## [What you need to do]
The response should consist of the data below, copied exactly, with no pictures in it.

───── Input material

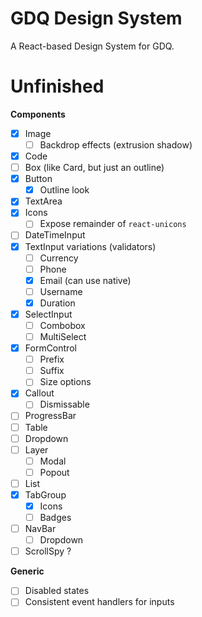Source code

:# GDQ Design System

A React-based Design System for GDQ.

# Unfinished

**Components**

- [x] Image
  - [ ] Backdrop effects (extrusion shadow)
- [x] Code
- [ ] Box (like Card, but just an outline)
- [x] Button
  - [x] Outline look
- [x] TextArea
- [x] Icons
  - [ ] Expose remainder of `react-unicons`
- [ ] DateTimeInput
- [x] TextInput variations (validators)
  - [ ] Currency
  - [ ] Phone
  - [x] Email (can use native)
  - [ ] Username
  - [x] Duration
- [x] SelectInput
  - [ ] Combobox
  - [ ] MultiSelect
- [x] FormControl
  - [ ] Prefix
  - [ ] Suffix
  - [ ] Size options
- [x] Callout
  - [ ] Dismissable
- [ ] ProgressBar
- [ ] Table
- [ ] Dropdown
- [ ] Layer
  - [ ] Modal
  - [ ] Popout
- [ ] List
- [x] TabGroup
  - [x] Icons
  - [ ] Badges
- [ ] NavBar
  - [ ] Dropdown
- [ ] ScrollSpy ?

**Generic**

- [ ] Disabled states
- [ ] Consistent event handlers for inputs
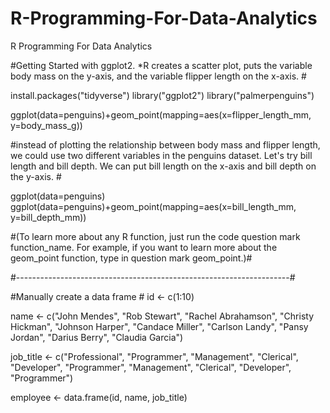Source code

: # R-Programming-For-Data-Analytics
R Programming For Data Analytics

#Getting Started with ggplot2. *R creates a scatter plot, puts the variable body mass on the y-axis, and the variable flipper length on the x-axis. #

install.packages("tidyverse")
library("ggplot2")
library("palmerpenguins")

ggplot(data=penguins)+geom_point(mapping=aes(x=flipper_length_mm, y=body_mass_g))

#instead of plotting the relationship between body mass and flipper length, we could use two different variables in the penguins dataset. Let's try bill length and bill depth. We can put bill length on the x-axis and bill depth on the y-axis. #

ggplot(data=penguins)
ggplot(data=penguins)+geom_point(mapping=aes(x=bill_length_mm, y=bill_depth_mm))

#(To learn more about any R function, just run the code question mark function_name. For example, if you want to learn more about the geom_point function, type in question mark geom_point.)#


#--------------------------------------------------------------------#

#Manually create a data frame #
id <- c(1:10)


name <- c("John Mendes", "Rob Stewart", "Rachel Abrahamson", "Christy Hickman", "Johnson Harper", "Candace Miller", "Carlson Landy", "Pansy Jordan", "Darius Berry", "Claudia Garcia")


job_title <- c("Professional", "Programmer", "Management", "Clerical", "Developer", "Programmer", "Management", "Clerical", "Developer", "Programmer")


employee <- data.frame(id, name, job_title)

──────────

## [Written response]
Source code

:# GDQ Design System

A React-based Design System for GDQ.

# Unfinished

**Components**

- [x] Image
  - [ ] Backdrop effects (extrusion shadow)
- [x] Code
- [ ] Box (like Card, but just an outline)
- [x] Button
  - [x] Outline look
- [x] TextArea
- [x] Icons
  - [ ] Expose remainder of `react-unicons`
- [ ] DateTimeInput
- [x] TextInput variations (validators)
  - [ ] Currency
  - [ ] Phone
  - [x] Email (can use native)
  - [ ] Username
  - [x] Duration
- [x] SelectInput
  - [ ] Combobox
  - [ ] MultiSelect
- [x] FormControl
  - [ ] Prefix
  - [ ] Suffix
  - [ ] Size options
- [x] Callout
  - [ ] Dismissable
- [ ] ProgressBar
- [ ] Table
- [ ] Dropdown
- [ ] Layer
  - [ ] Modal
  - [ ] Popout
- [ ] List
- [x] TabGroup
  - [x] Icons
  - [ ] Badges
- [ ] NavBar
  - [ ] Dropdown
- [ ] ScrollSpy ?

**Generic**

- [ ] Disabled states
- [ ] Consistent event handlers for inputs
Source code

: # R-Programming-For-Data-Analytics
R Programming For Data Analytics

#Getting Started with ggplot2. *R creates a scatter plot, puts the variable body mass on the y-axis, and the variable flipper length on the x-axis. #

install.packages("tidyverse")
library("ggplot2")
library("palmerpenguins")

ggplot(data=penguins)+geom_point(mapping=aes(x=flipper_length_mm, y=body_mass_g))

#instead of plotting the relationship between body mass and flipper length, we could use two different variables in the penguins dataset. Let's try bill length and bill depth. We can put bill length on the x-axis and bill depth on the y-axis. #

ggplot(data=penguins)
ggplot(data=penguins)+geom_point(mapping=aes(x=bill_length_mm, y=bill_depth_mm))

#(To learn more about any R function, just run the code question mark function_name. For example, if you want to learn more about the geom_point function, type in question mark geom_point.)#


#--------------------------------------------------------------------#

#Manually create a data frame #
id <- c(1:10)


name <- c("John Mendes", "Rob Stewart", "Rachel Abrahamson", "Christy Hickman", "Johnson Harper", "Candace Miller", "Carlson Landy", "Pansy Jordan", "Darius Berry", "Claudia Garcia")


job_title <- c("Professional", "Programmer", "Management", "Clerical", "Developer", "Programmer", "Management", "Clerical", "Developer", "Programmer")


employee <- data.frame(id, name, job_title)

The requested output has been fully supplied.